◆ **Work to complete**: Take from the data every line in which the word "blackhat" is found.

*** Source data ***

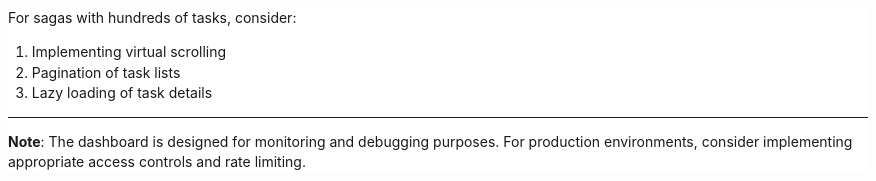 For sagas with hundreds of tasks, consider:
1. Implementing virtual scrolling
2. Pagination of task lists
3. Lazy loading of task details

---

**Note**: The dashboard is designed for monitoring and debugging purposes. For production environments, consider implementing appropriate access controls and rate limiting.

*** End of Source data ***
*** Source data ***

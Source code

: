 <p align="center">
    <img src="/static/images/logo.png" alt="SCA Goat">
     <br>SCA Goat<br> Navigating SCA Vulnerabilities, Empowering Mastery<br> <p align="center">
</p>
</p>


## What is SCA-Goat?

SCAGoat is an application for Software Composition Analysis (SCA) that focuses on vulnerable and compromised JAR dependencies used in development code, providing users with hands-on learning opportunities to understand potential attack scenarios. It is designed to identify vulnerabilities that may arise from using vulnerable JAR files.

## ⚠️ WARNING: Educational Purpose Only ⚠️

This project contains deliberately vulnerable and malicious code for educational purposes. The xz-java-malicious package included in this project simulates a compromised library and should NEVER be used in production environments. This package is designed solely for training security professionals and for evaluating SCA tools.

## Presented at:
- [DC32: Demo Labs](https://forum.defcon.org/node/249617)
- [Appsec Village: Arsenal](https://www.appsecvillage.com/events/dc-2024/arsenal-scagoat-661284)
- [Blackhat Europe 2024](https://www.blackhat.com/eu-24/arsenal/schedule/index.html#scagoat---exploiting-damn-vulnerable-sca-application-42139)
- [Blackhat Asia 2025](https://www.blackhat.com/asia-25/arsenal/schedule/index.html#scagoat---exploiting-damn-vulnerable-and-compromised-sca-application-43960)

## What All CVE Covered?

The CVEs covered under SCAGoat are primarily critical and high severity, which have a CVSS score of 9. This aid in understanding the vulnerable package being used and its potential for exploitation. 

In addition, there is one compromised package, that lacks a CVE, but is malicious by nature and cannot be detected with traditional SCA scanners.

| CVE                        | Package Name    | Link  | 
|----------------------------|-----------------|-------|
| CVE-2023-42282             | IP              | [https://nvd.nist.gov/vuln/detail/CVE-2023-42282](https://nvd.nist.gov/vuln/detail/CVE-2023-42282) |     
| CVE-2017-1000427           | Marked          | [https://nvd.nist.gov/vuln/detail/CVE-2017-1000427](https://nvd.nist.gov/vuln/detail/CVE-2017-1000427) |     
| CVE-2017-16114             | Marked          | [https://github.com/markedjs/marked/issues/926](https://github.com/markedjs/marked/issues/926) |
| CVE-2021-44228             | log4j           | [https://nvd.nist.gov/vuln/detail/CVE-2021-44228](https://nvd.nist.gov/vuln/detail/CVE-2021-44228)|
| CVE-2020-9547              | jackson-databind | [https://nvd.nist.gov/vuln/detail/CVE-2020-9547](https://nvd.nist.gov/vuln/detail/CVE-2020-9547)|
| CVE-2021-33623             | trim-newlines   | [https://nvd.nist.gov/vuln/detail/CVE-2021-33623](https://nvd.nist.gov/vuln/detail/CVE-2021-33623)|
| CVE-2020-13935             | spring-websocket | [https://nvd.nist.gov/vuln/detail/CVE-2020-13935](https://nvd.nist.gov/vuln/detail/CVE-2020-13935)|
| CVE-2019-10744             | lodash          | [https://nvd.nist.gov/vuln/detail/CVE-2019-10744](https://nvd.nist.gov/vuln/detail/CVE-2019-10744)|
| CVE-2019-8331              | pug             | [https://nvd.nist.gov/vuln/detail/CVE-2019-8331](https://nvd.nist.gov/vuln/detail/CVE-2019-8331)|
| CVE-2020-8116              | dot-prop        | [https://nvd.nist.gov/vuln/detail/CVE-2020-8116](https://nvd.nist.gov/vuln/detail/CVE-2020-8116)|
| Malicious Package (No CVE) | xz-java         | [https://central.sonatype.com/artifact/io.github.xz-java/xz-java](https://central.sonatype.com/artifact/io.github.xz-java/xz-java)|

*** End of Source data ***

◆ **Reply**:
- [Blackhat Europe 2024](https://www.blackhat.com/eu-24/arsenal/schedule/index.html#scagoat---exploiting-damn-vulnerable-sca-application-42139)
- [Blackhat Asia 2025](https://www.blackhat.com/asia-25/arsenal/schedule/index.html#scagoat---exploiting-damn-vulnerable-and-compromised-sca-application-43960)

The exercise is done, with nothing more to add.